Assignment - Lines that contain the string "Surveillance" are the ones to list; copy all of them from the records.

[Dataset items]
----

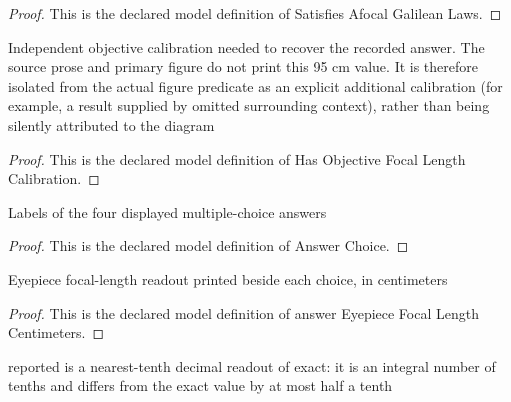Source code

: \begin{proof}
  This is the declared model definition of Satisfies Afocal Galilean Laws.
\end{proof}
\begin{definition}
  \label{def:physics:phyx-mini-0111:phyxminiproblems-problemphyxmini0111-hasobjectivefocallengthcalibration}
  Independent objective calibration needed to recover the recorded answer. The source prose and primary figure do not print this 95 cm value. It is therefore isolated from the actual figure predicate as an explicit additional calibration (for example, a result supplied by omitted surrounding context), rather than being silently attributed to the diagram
\end{definition}
\begin{proof}
  This is the declared model definition of Has Objective Focal Length Calibration.
\end{proof}
\begin{definition}
  \label{def:physics:phyx-mini-0111:phyxminiproblems-problemphyxmini0111-answerchoice}
  Labels of the four displayed multiple-choice answers
\end{definition}
\begin{proof}
  This is the declared model definition of Answer Choice.
\end{proof}
\begin{definition}
  \label{def:physics:phyx-mini-0111:phyxminiproblems-problemphyxmini0111-answereyepiecefocallengthcentimeters}
  Eyepiece focal-length readout printed beside each choice, in centimeters
\end{definition}
\begin{proof}
  This is the declared model definition of answer Eyepiece Focal Length Centimeters.
\end{proof}
\begin{definition}
  \label{def:physics:phyx-mini-0111:phyxminiproblems-problemphyxmini0111-isnearesttenthreadout}
  reported is a nearest-tenth decimal readout of exact: it is an integral number of tenths and differs from the exact value by at most half a tenth
\end{definition}
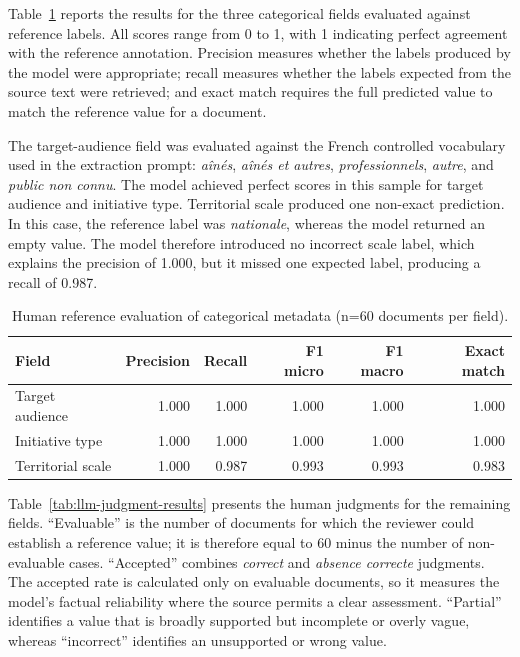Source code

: \documentclass[
11pt,
english,
singlespacing,
headsepline,
]{MastersDoctoralThesis}
\begin{document}
Table~\ref{tab:llm-categorical-results} reports the results for the three
categorical fields evaluated against reference labels. All scores range from 0 to 1, with 1 indicating
perfect agreement with the reference annotation. Precision measures whether the
labels produced by the model were appropriate; recall measures whether the labels
expected from the source text were retrieved; and exact match requires the full
predicted value to match the reference value for a document.

The target-audience field was evaluated against the French controlled vocabulary
used in the extraction prompt: \textit{aînés}, \textit{aînés et autres},
\textit{professionnels}, \textit{autre}, and \textit{public non connu}. The model
achieved perfect scores in this sample for target audience and initiative type.
Territorial scale produced one non-exact prediction. In this case, the reference
label was \textit{nationale}, whereas the model returned an empty value. The model
therefore introduced no incorrect scale label, which explains the
precision of 1.000, but it missed one expected label, producing a recall of 0.987.

\begin{table}[H]
\centering
\begin{tabular}{lrrrrr}
\toprule
Field & Precision & Recall & F1 micro & F1 macro & Exact match \\
\midrule
Target audience & 1.000 & 1.000 & 1.000 & 1.000 & 1.000 \\
Initiative type & 1.000 & 1.000 & 1.000 & 1.000 & 1.000 \\
Territorial scale & 1.000 & 0.987 & 0.993 & 0.993 & 0.983 \\
\bottomrule
\end{tabular}
\caption{Human reference evaluation of categorical metadata
(n=60 documents per field).}
\label{tab:llm-categorical-results}
\end{table}

Table~\ref{tab:llm-judgment-results} presents the human judgments for the
remaining fields. ``Evaluable'' is the number of documents for which the reviewer
could establish a reference value; it is therefore equal to 60 minus the number of
non-evaluable cases. ``Accepted'' combines \textit{correct} and \textit{absence
correcte} judgments. The accepted rate is calculated only on evaluable documents,
so it measures the model's factual reliability where the source permits a clear
assessment. ``Partial'' identifies a value that is broadly supported but incomplete
or overly vague, whereas ``incorrect'' identifies an unsupported or wrong value.
\end{document}
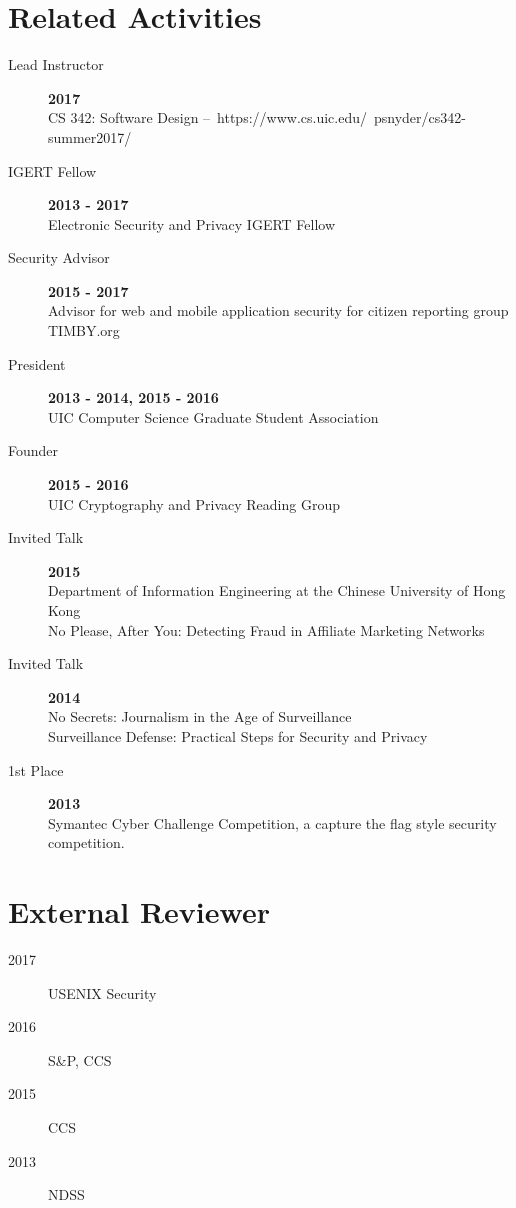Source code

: \documentclass{vitae}
\begin{document}
  \section{Related Activities}
  \begin{description}

    \item[Lead Instructor] \hfill \textbf{2017}\\
    CS 342: Software Design – https://www.cs.uic.edu/~psnyder/cs342-summer2017/

    \item[IGERT Fellow] \hfill \textbf{2013 - 2017}\\
    Electronic Security and Privacy IGERT Fellow

    \item[Security Advisor] \hfill \textbf{2015 - 2017}\\
    Advisor for web and mobile application security for citizen reporting group TIMBY.org

    \item[President] \hfill \textbf{2013 - 2014, 2015 - 2016}\\
    UIC Computer Science Graduate Student Association

    \item[Founder] \hfill \textbf{2015 - 2016}\\
    UIC Cryptography and Privacy Reading Group

    \item[Invited Talk] \hfill \textbf{2015}\\
    Department of Information Engineering at the Chinese University of Hong Kong\\
    No Please, After You: Detecting Fraud in Affiliate Marketing Networks

    \item[Invited Talk] \hfill \textbf{2014}\\
    No Secrets: Journalism in the Age of Surveillance\\
    Surveillance Defense: Practical Steps for Security and Privacy

    \item[1st Place] \hfill \textbf{2013}\\
    Symantec Cyber Challenge Competition, a capture the flag style security competition.
  \end{description}

  \section{External Reviewer}
  \begin{description}
    \item [2017] USENIX Security
    \item [2016] S\&P, CCS
    \item [2015] CCS
    \item [2013] NDSS
  \end{description}
\end{document}
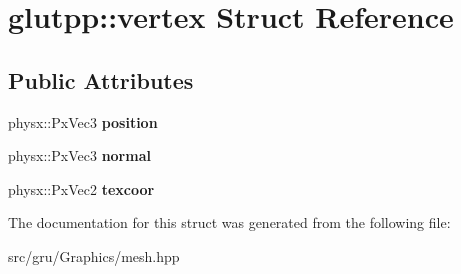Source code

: \hypertarget{structglutpp_1_1vertex}{\section{glutpp\-:\-:vertex \-Struct \-Reference}
\label{structglutpp_1_1vertex}
}
\subsection*{\-Public \-Attributes}
\begin{DoxyCompactItemize}
\item 
\hypertarget{structglutpp_1_1vertex_a971062c72713da6bbef8222ad4314554}{physx\-::\-Px\-Vec3 {\bfseries position}}\label{structglutpp_1_1vertex_a971062c72713da6bbef8222ad4314554}

\item 
\hypertarget{structglutpp_1_1vertex_a26d8be72c99e0f160838812f6dff2632}{physx\-::\-Px\-Vec3 {\bfseries normal}}\label{structglutpp_1_1vertex_a26d8be72c99e0f160838812f6dff2632}

\item 
\hypertarget{structglutpp_1_1vertex_a3379b401d3ef92c6b0238c1c89a090a4}{physx\-::\-Px\-Vec2 {\bfseries texcoor}}\label{structglutpp_1_1vertex_a3379b401d3ef92c6b0238c1c89a090a4}

\end{DoxyCompactItemize}


\-The documentation for this struct was generated from the following file\-:\begin{DoxyCompactItemize}
\item 
src/gru/\-Graphics/mesh.\-hpp\end{DoxyCompactItemize}
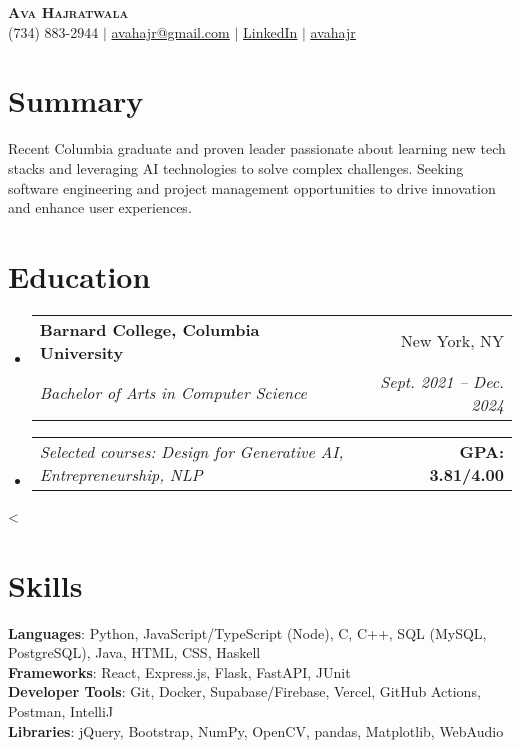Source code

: \documentclass[letterpaper,11pt]{article}
\makeatletter
\newcommand{\resumeSubheading}[4]{
    \vspace{-2pt}\item
    \begin{tabular*}{0.97\textwidth}[t]{l@{\extracolsep{\fill}}r}
    \textbf{#1} & #2 \\
    \textit{\small#3} & \textit{\small #4} \\
    \end{tabular*}\vspace{-7pt}
}
\newcommand{\relevantCourseWorkAndGPA}[2]{
    \item
    \begin{tabular*}{0.97\textwidth}{l@{\extracolsep{\fill}}r}
    \textit{Selected courses: \small#1} & \textbf{\small GPA: #2/4.00} \\
    \end{tabular*}\vspace{-7pt}
}
\newcommand{\conditionalVspace}[1]{%
\ifnum\value{enumi}<\value{enumii}%
\vspace{#1}%
\fi
}
\newcommand{\resumeSubHeadingListStart}{\begin{itemize}[leftmargin=0.15in, label={}] \setlength{\itemsep}{7pt}}
\newcommand{\resumeSubHeadingListEnd}{\end{itemize}\conditionalVspace{7pt}}
\makeatother
\begin{document}

\begin{center}
\textbf{\Huge \scshape Ava Hajratwala} \\ \vspace{1pt}
\small (734) 883-2944 $|$ \href{mailto:avahajr@gmail.com}{{avahajr@gmail.com}} $|$
\href{https://linkedin.com/in/avahajr}{\color{blue} \underline{LinkedIn}} $|$
{\faGithub} \href{https://github.com/avahajr}{\color{blue}\underline{avahajr}}
\end{center}

\section{Summary}
\small Recent Columbia graduate and proven leader passionate about learning new tech stacks and leveraging AI technologies to solve complex challenges. Seeking software engineering and project management opportunities to drive innovation and enhance user experiences.
\section{Education}
\resumeSubHeadingListStart
\resumeSubheading
{Barnard College, Columbia University}{New York, NY}
{Bachelor of Arts in Computer Science}{Sept. 2021 -- Dec. 2024}
\relevantCourseWorkAndGPA{Design for Generative AI, Entrepreneurship, NLP}{3.81}
\resumeSubHeadingListEnd

\section{Skills}
\begin{itemize}[leftmargin=0.15in, label={}]
\small{\item{
\textbf{Languages}{: Python, JavaScript/TypeScript (Node), C, C++, SQL (MySQL, PostgreSQL), Java, HTML, CSS, Haskell} \\
\textbf{Frameworks}{: React, Express.js, Flask, FastAPI, JUnit } \\
\textbf{Developer Tools}{: Git, Docker, Supabase/Firebase, Vercel, GitHub Actions, Postman, IntelliJ} \\
\textbf{Libraries}{: jQuery, Bootstrap, NumPy, OpenCV, pandas, Matplotlib, WebAudio}
}}
\end{itemize}
\end{document}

----

Response box -
    No Secrets: Journalism in the Age of Surveillance\\
    Surveillance Defense: Practical Steps for Security and Privacy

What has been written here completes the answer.